Caderno de notas sobre farinhas, leveduras e temperaturas

Zine de Pão

Caderno de notas sobre farinhas, leveduras e temperaturas

31.Jan.11

Cacete com Sementes

Depois de ver o vídeo do Sébastien onde ele exemplifica alguns golpes que ele usa como padrão nos seus pães, fiquei com curiosidade de testar o tipo de baguetes tendidas nos primeiros minutos do vídeo. Uma baguete com as pontas espigadas que no forno acabam por tostar. caramelizar e ficar super estaladiças. Não me soa mal.

Passados uns dias, vejo num programa de TV um padeiro a fazer umas baguetes com sementes que este recordava com saudade a primeira vez que as provou no que se tornou o seu café preferido em Paris. Umas baguetes servidas ao pequeno-almoço com passas, sementes de sesámo, de girasol e de linhaça. Também não me soou nada mal.

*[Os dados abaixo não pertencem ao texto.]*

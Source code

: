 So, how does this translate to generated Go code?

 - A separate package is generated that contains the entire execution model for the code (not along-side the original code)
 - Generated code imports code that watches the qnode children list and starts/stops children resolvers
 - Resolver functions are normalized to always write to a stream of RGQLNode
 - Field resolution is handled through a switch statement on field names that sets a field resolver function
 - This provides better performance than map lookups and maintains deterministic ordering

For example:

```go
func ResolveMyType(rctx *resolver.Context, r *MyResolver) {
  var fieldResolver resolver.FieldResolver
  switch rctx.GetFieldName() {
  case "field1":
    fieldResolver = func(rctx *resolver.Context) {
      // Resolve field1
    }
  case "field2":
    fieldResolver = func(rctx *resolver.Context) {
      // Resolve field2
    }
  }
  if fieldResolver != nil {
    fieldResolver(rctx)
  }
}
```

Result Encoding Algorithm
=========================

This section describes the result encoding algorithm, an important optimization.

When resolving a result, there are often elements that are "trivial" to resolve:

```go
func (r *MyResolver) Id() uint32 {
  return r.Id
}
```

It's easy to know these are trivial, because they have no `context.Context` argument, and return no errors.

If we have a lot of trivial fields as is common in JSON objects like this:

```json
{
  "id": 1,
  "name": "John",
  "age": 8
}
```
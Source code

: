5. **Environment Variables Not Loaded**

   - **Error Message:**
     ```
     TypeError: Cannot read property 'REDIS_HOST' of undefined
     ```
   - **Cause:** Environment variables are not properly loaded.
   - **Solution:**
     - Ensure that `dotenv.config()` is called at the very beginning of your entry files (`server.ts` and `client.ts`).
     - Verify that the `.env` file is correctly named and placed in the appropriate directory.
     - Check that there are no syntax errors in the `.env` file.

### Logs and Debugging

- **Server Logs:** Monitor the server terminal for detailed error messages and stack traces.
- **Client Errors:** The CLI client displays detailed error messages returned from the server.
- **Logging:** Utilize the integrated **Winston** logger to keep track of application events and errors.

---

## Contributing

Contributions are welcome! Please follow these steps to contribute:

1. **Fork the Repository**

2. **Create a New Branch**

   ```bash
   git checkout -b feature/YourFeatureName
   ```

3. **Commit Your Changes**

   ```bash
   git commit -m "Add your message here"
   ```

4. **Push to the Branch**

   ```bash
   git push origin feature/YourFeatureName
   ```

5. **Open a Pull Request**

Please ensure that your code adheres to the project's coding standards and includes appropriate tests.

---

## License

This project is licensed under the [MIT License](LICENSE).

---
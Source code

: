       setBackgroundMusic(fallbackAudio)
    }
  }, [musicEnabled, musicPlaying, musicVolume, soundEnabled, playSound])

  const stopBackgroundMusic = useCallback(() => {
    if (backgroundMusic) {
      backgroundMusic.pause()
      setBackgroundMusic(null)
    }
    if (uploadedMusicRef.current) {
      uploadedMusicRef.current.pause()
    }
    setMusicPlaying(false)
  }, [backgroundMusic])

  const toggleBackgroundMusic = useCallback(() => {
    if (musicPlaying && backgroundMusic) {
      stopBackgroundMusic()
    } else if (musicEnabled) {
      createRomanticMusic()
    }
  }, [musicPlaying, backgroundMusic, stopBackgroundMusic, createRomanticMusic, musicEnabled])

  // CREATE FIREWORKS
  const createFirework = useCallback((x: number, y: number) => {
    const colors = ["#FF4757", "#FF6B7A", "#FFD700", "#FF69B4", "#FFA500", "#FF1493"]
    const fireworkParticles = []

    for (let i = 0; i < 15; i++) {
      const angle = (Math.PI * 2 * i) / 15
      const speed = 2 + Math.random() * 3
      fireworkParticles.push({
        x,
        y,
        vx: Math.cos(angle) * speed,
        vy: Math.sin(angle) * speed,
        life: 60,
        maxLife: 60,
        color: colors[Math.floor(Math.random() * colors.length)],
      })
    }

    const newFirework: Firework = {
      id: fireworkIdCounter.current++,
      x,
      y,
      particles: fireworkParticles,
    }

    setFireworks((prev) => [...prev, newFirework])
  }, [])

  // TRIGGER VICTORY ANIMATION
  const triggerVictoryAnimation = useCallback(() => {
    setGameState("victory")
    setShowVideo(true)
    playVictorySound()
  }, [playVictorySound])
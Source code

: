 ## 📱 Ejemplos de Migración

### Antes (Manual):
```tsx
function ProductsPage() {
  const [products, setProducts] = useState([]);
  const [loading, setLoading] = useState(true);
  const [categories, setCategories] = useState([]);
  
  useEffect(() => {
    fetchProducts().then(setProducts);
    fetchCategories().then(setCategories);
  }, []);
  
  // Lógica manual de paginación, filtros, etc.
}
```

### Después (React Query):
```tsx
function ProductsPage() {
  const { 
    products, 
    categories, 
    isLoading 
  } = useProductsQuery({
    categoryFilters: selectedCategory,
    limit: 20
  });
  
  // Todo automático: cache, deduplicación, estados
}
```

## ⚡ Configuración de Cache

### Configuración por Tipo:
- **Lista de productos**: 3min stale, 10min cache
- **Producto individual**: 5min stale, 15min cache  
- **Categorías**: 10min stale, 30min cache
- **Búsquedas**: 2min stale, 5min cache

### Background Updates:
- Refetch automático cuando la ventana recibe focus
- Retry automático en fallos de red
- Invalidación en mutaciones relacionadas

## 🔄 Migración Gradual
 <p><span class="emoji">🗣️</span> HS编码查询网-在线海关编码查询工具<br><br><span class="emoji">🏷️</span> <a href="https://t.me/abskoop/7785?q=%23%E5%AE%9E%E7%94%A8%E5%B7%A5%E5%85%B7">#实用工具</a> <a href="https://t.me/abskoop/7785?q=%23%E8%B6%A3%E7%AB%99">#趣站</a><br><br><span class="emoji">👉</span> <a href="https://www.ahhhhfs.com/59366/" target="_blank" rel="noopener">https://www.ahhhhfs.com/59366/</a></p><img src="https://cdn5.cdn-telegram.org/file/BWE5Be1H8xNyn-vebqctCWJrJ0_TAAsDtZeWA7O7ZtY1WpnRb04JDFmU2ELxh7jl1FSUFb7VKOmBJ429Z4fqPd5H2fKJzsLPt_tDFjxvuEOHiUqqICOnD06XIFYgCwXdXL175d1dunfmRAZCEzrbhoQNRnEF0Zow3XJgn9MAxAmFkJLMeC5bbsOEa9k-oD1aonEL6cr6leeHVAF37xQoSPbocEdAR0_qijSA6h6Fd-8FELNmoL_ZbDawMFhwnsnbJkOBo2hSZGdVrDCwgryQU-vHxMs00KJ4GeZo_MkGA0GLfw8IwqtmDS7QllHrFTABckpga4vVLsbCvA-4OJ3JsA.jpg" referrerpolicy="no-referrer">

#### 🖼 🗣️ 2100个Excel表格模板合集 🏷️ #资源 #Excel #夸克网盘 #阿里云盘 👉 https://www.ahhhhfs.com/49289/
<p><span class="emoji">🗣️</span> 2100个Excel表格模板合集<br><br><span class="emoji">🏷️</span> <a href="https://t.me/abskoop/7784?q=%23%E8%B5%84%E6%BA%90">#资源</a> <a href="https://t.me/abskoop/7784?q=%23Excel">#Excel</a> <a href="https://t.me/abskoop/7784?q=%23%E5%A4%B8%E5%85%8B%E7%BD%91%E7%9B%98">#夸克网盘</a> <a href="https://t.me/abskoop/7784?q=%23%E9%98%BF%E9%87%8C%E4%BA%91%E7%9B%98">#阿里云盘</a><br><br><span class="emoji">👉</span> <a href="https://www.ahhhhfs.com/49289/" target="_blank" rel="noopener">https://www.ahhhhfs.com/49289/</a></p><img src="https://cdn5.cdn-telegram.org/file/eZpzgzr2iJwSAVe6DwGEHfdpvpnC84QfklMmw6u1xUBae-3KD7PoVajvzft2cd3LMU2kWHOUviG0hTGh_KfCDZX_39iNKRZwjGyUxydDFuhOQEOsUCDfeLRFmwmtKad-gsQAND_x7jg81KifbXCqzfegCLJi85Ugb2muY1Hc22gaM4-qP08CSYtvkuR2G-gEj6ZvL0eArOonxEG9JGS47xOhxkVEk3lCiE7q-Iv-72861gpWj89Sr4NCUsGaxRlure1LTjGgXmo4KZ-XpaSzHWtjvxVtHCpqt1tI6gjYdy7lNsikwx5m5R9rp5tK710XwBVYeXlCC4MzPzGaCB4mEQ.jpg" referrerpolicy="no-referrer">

Decidi juntar as ideias e assim nasceram estes cacetes (ou cacetinhos?) com sementes.

Fazer baguetes ou cacetes é sempre algo engraçado, para mim, pois gosto da maneira como a segunda levedação é feita. Muitos de vós conhecem certamente os famosos tabuleiros para baguetes que têm a sua utilidade e são extremamente práticos. No entanto, a maneira tradicional de levedar este tipo de pão é com um pano enfarinhado, ao qual se dão dobras entre cada pão de modo a formar uma altura que dá suporte ao pão para crescer em altura e evita que as massas peguem umas às outras. Um passo totalmente opcional caso tivesse um desses tabuleiros, mas como sabem fascina-me o método de como o artesão o faz.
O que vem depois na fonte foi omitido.